So that nothing is lost, restate each entry exactly as supplied.

═══ Input records ═══

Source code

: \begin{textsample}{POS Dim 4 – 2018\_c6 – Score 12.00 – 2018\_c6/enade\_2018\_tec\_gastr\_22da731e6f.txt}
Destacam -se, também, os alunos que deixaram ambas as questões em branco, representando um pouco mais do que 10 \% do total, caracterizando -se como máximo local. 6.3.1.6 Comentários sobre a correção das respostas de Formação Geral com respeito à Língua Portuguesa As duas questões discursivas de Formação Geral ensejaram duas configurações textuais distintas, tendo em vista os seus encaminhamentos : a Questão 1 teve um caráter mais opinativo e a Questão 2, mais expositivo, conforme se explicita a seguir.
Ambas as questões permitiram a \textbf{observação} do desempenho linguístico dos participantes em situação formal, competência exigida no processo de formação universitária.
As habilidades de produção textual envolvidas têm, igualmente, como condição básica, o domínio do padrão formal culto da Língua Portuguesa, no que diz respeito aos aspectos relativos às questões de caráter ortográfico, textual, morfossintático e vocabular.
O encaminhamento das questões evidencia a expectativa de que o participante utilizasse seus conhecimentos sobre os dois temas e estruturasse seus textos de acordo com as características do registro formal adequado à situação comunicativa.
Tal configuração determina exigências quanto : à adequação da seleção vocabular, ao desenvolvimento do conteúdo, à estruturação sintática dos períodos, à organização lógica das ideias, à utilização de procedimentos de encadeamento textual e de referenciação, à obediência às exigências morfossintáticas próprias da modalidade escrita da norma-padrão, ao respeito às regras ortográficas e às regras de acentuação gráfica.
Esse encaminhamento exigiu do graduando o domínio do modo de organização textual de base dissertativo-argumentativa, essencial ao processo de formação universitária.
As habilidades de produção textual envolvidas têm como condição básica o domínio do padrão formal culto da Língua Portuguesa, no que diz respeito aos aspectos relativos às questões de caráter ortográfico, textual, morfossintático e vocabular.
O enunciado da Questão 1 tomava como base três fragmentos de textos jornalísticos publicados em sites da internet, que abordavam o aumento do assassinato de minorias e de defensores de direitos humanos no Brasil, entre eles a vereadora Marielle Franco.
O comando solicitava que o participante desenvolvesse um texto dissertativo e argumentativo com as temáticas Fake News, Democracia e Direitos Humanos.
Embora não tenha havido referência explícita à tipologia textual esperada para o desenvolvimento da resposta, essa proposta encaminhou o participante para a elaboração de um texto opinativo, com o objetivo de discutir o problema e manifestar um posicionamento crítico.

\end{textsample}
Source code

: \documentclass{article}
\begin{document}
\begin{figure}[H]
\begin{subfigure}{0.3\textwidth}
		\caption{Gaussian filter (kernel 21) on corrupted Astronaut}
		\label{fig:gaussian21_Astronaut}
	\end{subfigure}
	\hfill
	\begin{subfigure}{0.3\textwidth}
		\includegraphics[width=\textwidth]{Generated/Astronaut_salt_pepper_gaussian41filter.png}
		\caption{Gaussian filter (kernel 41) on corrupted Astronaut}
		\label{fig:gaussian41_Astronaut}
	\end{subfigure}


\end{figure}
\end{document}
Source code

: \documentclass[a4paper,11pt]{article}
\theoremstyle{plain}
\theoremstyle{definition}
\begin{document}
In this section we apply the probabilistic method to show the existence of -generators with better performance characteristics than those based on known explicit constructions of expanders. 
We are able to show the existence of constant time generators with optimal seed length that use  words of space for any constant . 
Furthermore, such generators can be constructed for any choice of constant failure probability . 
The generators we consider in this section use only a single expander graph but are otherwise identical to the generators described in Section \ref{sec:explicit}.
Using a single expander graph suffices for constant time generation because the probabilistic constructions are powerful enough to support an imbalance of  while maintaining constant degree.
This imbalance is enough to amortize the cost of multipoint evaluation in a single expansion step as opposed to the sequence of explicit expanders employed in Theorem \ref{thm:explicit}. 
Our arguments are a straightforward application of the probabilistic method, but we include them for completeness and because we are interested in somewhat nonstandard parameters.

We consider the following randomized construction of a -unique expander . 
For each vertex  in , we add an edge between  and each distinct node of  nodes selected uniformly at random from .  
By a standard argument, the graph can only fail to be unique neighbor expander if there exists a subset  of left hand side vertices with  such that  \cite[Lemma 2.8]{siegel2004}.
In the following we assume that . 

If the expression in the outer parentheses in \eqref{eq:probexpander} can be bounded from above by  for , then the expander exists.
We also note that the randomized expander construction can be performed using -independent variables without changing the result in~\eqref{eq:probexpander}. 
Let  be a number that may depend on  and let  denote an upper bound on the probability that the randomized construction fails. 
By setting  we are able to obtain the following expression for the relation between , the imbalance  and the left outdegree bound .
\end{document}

═══

Exercise solution -
Source code

: \begin{textsample}{POS Dim 4 – 2018\_c6 – Score 12.00 – 2018\_c6/enade\_2018\_tec\_gastr\_22da731e6f.txt}
Destacam -se, também, os alunos que deixaram ambas as questões em branco, representando um pouco mais do que 10 \% do total, caracterizando -se como máximo local. 6.3.1.6 Comentários sobre a correção das respostas de Formação Geral com respeito à Língua Portuguesa As duas questões discursivas de Formação Geral ensejaram duas configurações textuais distintas, tendo em vista os seus encaminhamentos : a Questão 1 teve um caráter mais opinativo e a Questão 2, mais expositivo, conforme se explicita a seguir.
Ambas as questões permitiram a \textbf{observação} do desempenho linguístico dos participantes em situação formal, competência exigida no processo de formação universitária.
As habilidades de produção textual envolvidas têm, igualmente, como condição básica, o domínio do padrão formal culto da Língua Portuguesa, no que diz respeito aos aspectos relativos às questões de caráter ortográfico, textual, morfossintático e vocabular.
O encaminhamento das questões evidencia a expectativa de que o participante utilizasse seus conhecimentos sobre os dois temas e estruturasse seus textos de acordo com as características do registro formal adequado à situação comunicativa.
Tal configuração determina exigências quanto : à adequação da seleção vocabular, ao desenvolvimento do conteúdo, à estruturação sintática dos períodos, à organização lógica das ideias, à utilização de procedimentos de encadeamento textual e de referenciação, à obediência às exigências morfossintáticas próprias da modalidade escrita da norma-padrão, ao respeito às regras ortográficas e às regras de acentuação gráfica.
Esse encaminhamento exigiu do graduando o domínio do modo de organização textual de base dissertativo-argumentativa, essencial ao processo de formação universitária.
As habilidades de produção textual envolvidas têm como condição básica o domínio do padrão formal culto da Língua Portuguesa, no que diz respeito aos aspectos relativos às questões de caráter ortográfico, textual, morfossintático e vocabular.
O enunciado da Questão 1 tomava como base três fragmentos de textos jornalísticos publicados em sites da internet, que abordavam o aumento do assassinato de minorias e de defensores de direitos humanos no Brasil, entre eles a vereadora Marielle Franco.
O comando solicitava que o participante desenvolvesse um texto dissertativo e argumentativo com as temáticas Fake News, Democracia e Direitos Humanos.
Embora não tenha havido referência explícita à tipologia textual esperada para o desenvolvimento da resposta, essa proposta encaminhou o participante para a elaboração de um texto opinativo, com o objetivo de discutir o problema e manifestar um posicionamento crítico.

\end{textsample}
Source code

: \documentclass{article}
\begin{document}
\begin{figure}[H]
\begin{subfigure}{0.3\textwidth}
		\caption{Gaussian filter (kernel 21) on corrupted Astronaut}
		\label{fig:gaussian21_Astronaut}
	\end{subfigure}
	\hfill
	\begin{subfigure}{0.3\textwidth}
		\includegraphics[width=\textwidth]{Generated/Astronaut_salt_pepper_gaussian41filter.png}
		\caption{Gaussian filter (kernel 41) on corrupted Astronaut}
		\label{fig:gaussian41_Astronaut}
	\end{subfigure}


\end{figure}
\end{document}
Source code

: \documentclass[a4paper,11pt]{article}
\theoremstyle{plain}
\theoremstyle{definition}
\begin{document}
In this section we apply the probabilistic method to show the existence of -generators with better performance characteristics than those based on known explicit constructions of expanders. 
We are able to show the existence of constant time generators with optimal seed length that use  words of space for any constant . 
Furthermore, such generators can be constructed for any choice of constant failure probability . 
The generators we consider in this section use only a single expander graph but are otherwise identical to the generators described in Section \ref{sec:explicit}.
Using a single expander graph suffices for constant time generation because the probabilistic constructions are powerful enough to support an imbalance of  while maintaining constant degree.
This imbalance is enough to amortize the cost of multipoint evaluation in a single expansion step as opposed to the sequence of explicit expanders employed in Theorem \ref{thm:explicit}. 
Our arguments are a straightforward application of the probabilistic method, but we include them for completeness and because we are interested in somewhat nonstandard parameters.

We consider the following randomized construction of a -unique expander . 
For each vertex  in , we add an edge between  and each distinct node of  nodes selected uniformly at random from .  
By a standard argument, the graph can only fail to be unique neighbor expander if there exists a subset  of left hand side vertices with  such that  \cite[Lemma 2.8]{siegel2004}.
In the following we assume that . 

If the expression in the outer parentheses in \eqref{eq:probexpander} can be bounded from above by  for , then the expander exists.
We also note that the randomized expander construction can be performed using -independent variables without changing the result in~\eqref{eq:probexpander}. 
Let  be a number that may depend on  and let  denote an upper bound on the probability that the randomized construction fails. 
By setting  we are able to obtain the following expression for the relation between , the imbalance  and the left outdegree bound .
\end{document}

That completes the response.